As to treatment, the objective is to manage the condition.  Because the condition is a spectrum disorder, each individual need supports particular to them.  While medication seems to have widely varying effects, proper counseling should certainly be used.  Cognitive Behaviour Therapy should be avoided, though, because it only increase shame.  Self-awareness is a powerful tool for the individual because most of the time they are aware of how they are coping.  They just can’t do anything about it on their own.  Knowing what they are good at, being able to advocate for themselves, understanding what their triggers are and how to cope with them, discovering what their best methods of learning are and realizing and accepting support in their areas of need are all necessary components for success.  They may need people like a financial trustee, a system navigator, a house cleaner, an understanding employer, a supportive church and a close group of friends watching out for them.  While it is currently rare to meet an adult impacted by FASD to have received early intervention and current supports, when you do meet one, you will see them living interdependent and fulfilling lives. 

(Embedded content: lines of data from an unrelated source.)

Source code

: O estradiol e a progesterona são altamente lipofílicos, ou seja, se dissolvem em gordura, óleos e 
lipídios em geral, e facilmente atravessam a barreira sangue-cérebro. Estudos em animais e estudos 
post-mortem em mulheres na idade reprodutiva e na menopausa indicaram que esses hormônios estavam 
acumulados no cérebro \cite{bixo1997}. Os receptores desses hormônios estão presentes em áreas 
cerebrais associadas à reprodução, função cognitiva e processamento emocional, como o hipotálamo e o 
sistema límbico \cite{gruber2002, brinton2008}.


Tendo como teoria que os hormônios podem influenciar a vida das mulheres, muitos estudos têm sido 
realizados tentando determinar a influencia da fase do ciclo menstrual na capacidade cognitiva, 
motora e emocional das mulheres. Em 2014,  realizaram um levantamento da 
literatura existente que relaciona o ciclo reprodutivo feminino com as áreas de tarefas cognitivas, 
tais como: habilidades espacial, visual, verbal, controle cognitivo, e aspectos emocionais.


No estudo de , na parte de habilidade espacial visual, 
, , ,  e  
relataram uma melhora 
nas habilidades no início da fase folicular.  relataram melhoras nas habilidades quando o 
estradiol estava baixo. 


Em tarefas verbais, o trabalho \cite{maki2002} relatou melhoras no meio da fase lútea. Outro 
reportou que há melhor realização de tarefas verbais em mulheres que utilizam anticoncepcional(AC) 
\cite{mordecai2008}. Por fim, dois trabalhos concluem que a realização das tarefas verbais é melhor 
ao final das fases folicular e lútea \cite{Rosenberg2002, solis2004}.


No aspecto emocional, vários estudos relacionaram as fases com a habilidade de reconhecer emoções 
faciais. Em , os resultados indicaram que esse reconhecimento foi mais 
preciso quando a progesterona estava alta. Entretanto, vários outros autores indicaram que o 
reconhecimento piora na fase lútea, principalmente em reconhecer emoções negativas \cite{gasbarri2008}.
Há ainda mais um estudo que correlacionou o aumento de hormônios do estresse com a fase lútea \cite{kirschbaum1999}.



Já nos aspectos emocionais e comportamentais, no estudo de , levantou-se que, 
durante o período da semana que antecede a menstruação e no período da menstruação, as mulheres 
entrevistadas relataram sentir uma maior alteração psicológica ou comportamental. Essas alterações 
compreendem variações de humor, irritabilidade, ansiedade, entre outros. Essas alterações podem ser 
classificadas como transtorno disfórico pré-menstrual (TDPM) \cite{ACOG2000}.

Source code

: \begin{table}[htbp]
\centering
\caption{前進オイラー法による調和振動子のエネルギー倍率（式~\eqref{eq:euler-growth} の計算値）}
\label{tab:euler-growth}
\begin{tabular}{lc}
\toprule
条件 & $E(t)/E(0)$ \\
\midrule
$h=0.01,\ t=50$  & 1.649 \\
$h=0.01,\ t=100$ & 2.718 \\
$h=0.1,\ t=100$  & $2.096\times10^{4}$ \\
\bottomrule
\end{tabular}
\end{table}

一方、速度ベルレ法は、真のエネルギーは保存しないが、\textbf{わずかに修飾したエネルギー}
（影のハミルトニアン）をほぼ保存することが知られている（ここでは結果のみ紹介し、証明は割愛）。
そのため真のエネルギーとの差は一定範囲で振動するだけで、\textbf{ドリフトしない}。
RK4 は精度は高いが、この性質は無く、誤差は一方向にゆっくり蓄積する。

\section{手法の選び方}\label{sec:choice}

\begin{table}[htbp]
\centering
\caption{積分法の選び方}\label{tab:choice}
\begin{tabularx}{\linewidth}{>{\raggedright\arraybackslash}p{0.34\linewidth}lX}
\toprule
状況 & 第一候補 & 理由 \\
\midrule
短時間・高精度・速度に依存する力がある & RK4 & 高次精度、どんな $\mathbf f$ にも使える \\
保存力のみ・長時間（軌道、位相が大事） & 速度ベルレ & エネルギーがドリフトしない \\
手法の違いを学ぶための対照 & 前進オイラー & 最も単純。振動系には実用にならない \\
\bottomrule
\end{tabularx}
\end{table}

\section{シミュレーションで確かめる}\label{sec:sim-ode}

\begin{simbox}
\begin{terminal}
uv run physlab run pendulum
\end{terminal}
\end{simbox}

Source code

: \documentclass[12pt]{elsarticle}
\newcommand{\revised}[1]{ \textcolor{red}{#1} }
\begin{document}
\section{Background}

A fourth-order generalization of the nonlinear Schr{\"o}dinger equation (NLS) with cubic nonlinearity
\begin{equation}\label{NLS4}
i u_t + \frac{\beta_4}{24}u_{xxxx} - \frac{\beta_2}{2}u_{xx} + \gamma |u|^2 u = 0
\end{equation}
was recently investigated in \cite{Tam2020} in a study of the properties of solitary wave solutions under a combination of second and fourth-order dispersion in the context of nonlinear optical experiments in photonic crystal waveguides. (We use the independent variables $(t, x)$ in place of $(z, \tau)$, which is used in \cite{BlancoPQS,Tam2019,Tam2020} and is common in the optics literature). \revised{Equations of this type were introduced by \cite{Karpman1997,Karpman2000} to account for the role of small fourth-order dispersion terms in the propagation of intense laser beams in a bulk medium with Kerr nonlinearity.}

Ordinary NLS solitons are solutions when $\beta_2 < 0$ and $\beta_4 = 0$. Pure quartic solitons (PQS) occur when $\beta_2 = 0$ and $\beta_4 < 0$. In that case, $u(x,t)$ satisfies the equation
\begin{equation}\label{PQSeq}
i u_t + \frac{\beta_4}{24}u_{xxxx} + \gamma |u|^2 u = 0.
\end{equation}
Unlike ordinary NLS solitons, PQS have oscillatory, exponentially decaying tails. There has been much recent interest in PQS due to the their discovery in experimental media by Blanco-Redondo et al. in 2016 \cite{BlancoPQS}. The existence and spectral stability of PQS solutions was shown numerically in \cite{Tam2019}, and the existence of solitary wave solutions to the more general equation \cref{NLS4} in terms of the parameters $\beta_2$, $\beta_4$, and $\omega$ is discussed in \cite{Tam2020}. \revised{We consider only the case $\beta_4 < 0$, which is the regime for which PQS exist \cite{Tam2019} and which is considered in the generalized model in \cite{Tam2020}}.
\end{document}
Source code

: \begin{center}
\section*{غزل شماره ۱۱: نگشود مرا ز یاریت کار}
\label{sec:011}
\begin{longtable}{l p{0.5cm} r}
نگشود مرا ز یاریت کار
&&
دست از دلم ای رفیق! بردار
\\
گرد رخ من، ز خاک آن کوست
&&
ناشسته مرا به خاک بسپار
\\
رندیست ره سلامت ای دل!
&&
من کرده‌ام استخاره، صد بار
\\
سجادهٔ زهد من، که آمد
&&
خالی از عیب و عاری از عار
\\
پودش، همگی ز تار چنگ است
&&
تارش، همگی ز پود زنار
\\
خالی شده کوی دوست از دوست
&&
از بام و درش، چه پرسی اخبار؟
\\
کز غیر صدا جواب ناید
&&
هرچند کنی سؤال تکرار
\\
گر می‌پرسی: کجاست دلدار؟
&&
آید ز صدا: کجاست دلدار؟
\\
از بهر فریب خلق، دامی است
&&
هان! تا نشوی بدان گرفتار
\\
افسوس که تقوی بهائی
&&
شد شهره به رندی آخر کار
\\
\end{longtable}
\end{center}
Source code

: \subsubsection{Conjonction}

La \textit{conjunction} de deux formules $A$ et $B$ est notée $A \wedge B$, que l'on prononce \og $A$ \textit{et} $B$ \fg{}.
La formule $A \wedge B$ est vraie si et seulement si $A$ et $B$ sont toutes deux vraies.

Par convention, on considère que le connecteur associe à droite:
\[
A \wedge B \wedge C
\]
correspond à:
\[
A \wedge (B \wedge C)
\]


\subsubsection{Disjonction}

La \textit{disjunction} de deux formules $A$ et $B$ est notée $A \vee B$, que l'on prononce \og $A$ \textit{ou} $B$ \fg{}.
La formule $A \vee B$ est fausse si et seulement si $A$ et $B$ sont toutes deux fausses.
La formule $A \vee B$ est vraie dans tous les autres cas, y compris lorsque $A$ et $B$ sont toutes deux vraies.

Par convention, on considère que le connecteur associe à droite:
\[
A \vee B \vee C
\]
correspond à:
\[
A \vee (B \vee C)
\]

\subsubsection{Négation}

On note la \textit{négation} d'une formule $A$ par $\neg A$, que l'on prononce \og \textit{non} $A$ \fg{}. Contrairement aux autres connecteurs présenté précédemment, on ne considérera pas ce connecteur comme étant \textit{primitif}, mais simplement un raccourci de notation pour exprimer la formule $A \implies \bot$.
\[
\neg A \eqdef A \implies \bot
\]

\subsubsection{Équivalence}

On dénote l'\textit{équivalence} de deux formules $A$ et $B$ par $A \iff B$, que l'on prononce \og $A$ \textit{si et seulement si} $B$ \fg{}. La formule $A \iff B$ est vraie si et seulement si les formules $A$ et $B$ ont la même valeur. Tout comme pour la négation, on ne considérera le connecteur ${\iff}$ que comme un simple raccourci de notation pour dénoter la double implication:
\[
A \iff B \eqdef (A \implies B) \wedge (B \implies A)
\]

You may hear people talk about potential treatments like neurogenesis treatments and neuroplasticity.  I would strongly caution you about these treatments.  The basis of these treatments is to take the brain back to an earlier state.  It works for stroke victims because they had a properly working brain earlier.  However, with FASD, there was never an earlier properly working brain. 

FASD is not to be feared.  I see daily that within my family and other local families that individuals impacted by FASD can be happy, successful and interdependent.  With awareness, advocacy, education, support, healthy living and faith, there is hope.